■ EXERCISE BRIEF ■
Below are the entries; set down each of them exactly.

■ Saved entries ■
-- Opening Marker --
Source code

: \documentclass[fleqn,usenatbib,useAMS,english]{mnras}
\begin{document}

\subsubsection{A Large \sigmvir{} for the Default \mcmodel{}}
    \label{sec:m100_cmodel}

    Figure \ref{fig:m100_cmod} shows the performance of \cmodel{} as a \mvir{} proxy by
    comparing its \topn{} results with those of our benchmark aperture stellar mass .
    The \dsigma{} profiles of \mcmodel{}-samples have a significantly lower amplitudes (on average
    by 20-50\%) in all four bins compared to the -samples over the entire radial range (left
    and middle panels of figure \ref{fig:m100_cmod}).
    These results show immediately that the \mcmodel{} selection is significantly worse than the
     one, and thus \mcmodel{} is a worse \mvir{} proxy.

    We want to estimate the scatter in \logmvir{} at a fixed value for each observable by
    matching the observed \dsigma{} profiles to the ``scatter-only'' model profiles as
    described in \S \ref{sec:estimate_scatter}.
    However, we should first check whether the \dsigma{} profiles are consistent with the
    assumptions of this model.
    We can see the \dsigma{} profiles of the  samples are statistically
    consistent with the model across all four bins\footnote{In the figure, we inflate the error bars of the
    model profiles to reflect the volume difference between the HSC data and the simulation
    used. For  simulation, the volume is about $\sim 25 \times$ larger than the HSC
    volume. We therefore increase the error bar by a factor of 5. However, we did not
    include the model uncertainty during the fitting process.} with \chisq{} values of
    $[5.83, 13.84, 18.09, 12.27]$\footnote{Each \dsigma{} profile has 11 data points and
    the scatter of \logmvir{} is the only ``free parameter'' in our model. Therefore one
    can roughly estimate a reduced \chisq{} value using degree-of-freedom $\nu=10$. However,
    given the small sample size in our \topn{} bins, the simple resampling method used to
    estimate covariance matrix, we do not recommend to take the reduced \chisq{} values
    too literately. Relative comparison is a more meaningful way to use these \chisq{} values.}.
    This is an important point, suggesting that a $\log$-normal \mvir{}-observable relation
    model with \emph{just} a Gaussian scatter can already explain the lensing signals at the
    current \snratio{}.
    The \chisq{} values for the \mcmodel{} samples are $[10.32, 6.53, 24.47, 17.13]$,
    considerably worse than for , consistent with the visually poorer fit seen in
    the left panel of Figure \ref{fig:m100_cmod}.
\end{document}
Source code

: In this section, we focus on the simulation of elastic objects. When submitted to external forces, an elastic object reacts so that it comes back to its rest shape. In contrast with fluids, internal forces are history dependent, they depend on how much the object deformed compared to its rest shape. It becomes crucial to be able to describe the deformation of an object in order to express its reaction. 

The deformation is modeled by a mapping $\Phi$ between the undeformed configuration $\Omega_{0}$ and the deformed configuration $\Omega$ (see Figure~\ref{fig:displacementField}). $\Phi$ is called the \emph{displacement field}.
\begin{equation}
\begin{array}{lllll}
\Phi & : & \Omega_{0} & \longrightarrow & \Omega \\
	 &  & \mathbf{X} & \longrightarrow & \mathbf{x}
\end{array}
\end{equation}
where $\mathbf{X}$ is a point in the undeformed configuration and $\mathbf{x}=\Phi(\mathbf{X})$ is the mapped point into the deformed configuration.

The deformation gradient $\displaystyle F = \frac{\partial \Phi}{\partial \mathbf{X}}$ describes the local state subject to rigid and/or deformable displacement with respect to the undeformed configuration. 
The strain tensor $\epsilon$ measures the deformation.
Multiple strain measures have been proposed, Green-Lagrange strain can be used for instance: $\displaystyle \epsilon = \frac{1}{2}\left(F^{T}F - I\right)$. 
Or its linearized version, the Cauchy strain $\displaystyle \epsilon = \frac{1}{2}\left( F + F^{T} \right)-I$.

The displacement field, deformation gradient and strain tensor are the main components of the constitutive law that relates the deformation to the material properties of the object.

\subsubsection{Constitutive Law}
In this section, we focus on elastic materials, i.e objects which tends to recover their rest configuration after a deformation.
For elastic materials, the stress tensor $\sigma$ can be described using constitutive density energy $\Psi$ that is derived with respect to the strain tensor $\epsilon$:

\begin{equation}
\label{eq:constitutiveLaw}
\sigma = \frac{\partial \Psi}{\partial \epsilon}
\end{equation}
-- Closing Marker --
■ ANSWER SPACE ■
Source code

: \documentclass[fleqn,usenatbib,useAMS,english]{mnras}
\begin{document}

\subsubsection{A Large \sigmvir{} for the Default \mcmodel{}}
    \label{sec:m100_cmodel}

    Figure \ref{fig:m100_cmod} shows the performance of \cmodel{} as a \mvir{} proxy by
    comparing its \topn{} results with those of our benchmark aperture stellar mass .
    The \dsigma{} profiles of \mcmodel{}-samples have a significantly lower amplitudes (on average
    by 20-50\%) in all four bins compared to the -samples over the entire radial range (left
    and middle panels of figure \ref{fig:m100_cmod}).
    These results show immediately that the \mcmodel{} selection is significantly worse than the
     one, and thus \mcmodel{} is a worse \mvir{} proxy.

    We want to estimate the scatter in \logmvir{} at a fixed value for each observable by
    matching the observed \dsigma{} profiles to the ``scatter-only'' model profiles as
    described in \S \ref{sec:estimate_scatter}.
    However, we should first check whether the \dsigma{} profiles are consistent with the
    assumptions of this model.
    We can see the \dsigma{} profiles of the  samples are statistically
    consistent with the model across all four bins\footnote{In the figure, we inflate the error bars of the
    model profiles to reflect the volume difference between the HSC data and the simulation
    used. For  simulation, the volume is about $\sim 25 \times$ larger than the HSC
    volume. We therefore increase the error bar by a factor of 5. However, we did not
    include the model uncertainty during the fitting process.} with \chisq{} values of
    $[5.83, 13.84, 18.09, 12.27]$\footnote{Each \dsigma{} profile has 11 data points and
    the scatter of \logmvir{} is the only ``free parameter'' in our model. Therefore one
    can roughly estimate a reduced \chisq{} value using degree-of-freedom $\nu=10$. However,
    given the small sample size in our \topn{} bins, the simple resampling method used to
    estimate covariance matrix, we do not recommend to take the reduced \chisq{} values
    too literately. Relative comparison is a more meaningful way to use these \chisq{} values.}.
    This is an important point, suggesting that a $\log$-normal \mvir{}-observable relation
    model with \emph{just} a Gaussian scatter can already explain the lensing signals at the
    current \snratio{}.
    The \chisq{} values for the \mcmodel{} samples are $[10.32, 6.53, 24.47, 17.13]$,
    considerably worse than for , consistent with the visually poorer fit seen in
    the left panel of Figure \ref{fig:m100_cmod}.
\end{document}
Source code

: In this section, we focus on the simulation of elastic objects. When submitted to external forces, an elastic object reacts so that it comes back to its rest shape. In contrast with fluids, internal forces are history dependent, they depend on how much the object deformed compared to its rest shape. It becomes crucial to be able to describe the deformation of an object in order to express its reaction. 

The deformation is modeled by a mapping $\Phi$ between the undeformed configuration $\Omega_{0}$ and the deformed configuration $\Omega$ (see Figure~\ref{fig:displacementField}). $\Phi$ is called the \emph{displacement field}.
\begin{equation}
\begin{array}{lllll}
\Phi & : & \Omega_{0} & \longrightarrow & \Omega \\
	 &  & \mathbf{X} & \longrightarrow & \mathbf{x}
\end{array}
\end{equation}
where $\mathbf{X}$ is a point in the undeformed configuration and $\mathbf{x}=\Phi(\mathbf{X})$ is the mapped point into the deformed configuration.

The deformation gradient $\displaystyle F = \frac{\partial \Phi}{\partial \mathbf{X}}$ describes the local state subject to rigid and/or deformable displacement with respect to the undeformed configuration. 
The strain tensor $\epsilon$ measures the deformation.
Multiple strain measures have been proposed, Green-Lagrange strain can be used for instance: $\displaystyle \epsilon = \frac{1}{2}\left(F^{T}F - I\right)$. 
Or its linearized version, the Cauchy strain $\displaystyle \epsilon = \frac{1}{2}\left( F + F^{T} \right)-I$.

The displacement field, deformation gradient and strain tensor are the main components of the constitutive law that relates the deformation to the material properties of the object.

\subsubsection{Constitutive Law}
In this section, we focus on elastic materials, i.e objects which tends to recover their rest configuration after a deformation.
For elastic materials, the stress tensor $\sigma$ can be described using constitutive density energy $\Psi$ that is derived with respect to the strain tensor $\epsilon$:

\begin{equation}
\label{eq:constitutiveLaw}
\sigma = \frac{\partial \Psi}{\partial \epsilon}
\end{equation}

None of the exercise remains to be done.